**Task goal:** Every record needs to be restated word for word.

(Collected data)
============================================================

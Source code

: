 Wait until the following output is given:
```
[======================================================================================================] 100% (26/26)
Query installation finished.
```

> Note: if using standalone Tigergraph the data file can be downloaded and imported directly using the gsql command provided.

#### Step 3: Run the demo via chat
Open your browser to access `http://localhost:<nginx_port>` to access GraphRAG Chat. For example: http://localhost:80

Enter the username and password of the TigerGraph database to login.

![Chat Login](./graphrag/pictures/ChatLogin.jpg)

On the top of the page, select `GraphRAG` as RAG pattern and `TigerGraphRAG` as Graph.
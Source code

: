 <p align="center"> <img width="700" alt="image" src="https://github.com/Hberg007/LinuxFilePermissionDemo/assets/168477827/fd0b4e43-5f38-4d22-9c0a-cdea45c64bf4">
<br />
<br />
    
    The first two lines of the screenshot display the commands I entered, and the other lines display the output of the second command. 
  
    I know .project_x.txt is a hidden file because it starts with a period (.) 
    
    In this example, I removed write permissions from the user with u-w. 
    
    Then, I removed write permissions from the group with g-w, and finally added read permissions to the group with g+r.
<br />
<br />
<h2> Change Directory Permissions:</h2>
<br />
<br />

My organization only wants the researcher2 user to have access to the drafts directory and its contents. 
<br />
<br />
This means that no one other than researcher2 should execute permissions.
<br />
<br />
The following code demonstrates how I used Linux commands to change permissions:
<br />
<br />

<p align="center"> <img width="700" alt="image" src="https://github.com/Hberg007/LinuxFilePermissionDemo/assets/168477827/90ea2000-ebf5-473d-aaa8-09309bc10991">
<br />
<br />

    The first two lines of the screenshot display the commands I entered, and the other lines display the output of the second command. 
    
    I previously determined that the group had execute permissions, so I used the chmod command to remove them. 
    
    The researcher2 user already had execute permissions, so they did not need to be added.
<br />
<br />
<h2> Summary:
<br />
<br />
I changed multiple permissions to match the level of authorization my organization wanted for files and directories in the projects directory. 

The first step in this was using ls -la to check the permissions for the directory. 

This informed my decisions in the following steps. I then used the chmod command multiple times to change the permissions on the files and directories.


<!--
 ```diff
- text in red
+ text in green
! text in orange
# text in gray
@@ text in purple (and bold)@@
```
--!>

============================================================

**Answer space:**
Source code

: Wait until the following output is given:
```
[======================================================================================================] 100% (26/26)
Query installation finished.
```

> Note: if using standalone Tigergraph the data file can be downloaded and imported directly using the gsql command provided.

#### Step 3: Run the demo via chat
Open your browser to access `http://localhost:<nginx_port>` to access GraphRAG Chat. For example: http://localhost:80

Enter the username and password of the TigerGraph database to login.

![Chat Login](./graphrag/pictures/ChatLogin.jpg)

On the top of the page, select `GraphRAG` as RAG pattern and `TigerGraphRAG` as Graph.
Source code

: <p align="center"> <img width="700" alt="image" src="https://github.com/Hberg007/LinuxFilePermissionDemo/assets/168477827/fd0b4e43-5f38-4d22-9c0a-cdea45c64bf4">
<br />
<br />
    
    The first two lines of the screenshot display the commands I entered, and the other lines display the output of the second command. 
  
    I know .project_x.txt is a hidden file because it starts with a period (.) 
    
    In this example, I removed write permissions from the user with u-w. 
    
    Then, I removed write permissions from the group with g-w, and finally added read permissions to the group with g+r.
<br />
<br />
<h2> Change Directory Permissions:</h2>
<br />
<br />

My organization only wants the researcher2 user to have access to the drafts directory and its contents. 
<br />
<br />
This means that no one other than researcher2 should execute permissions.
<br />
<br />
The following code demonstrates how I used Linux commands to change permissions:
<br />
<br />

<p align="center"> <img width="700" alt="image" src="https://github.com/Hberg007/LinuxFilePermissionDemo/assets/168477827/90ea2000-ebf5-473d-aaa8-09309bc10991">
<br />
<br />

    The first two lines of the screenshot display the commands I entered, and the other lines display the output of the second command. 
    
    I previously determined that the group had execute permissions, so I used the chmod command to remove them. 
    
    The researcher2 user already had execute permissions, so they did not need to be added.
<br />
<br />
<h2> Summary:
<br />
<br />
I changed multiple permissions to match the level of authorization my organization wanted for files and directories in the projects directory. 

The first step in this was using ls -la to check the permissions for the directory. 

This informed my decisions in the following steps. I then used the chmod command multiple times to change the permissions on the files and directories.


<!--
 ```diff
- text in red
+ text in green
! text in orange
# text in gray
@@ text in purple (and bold)@@
```
--!>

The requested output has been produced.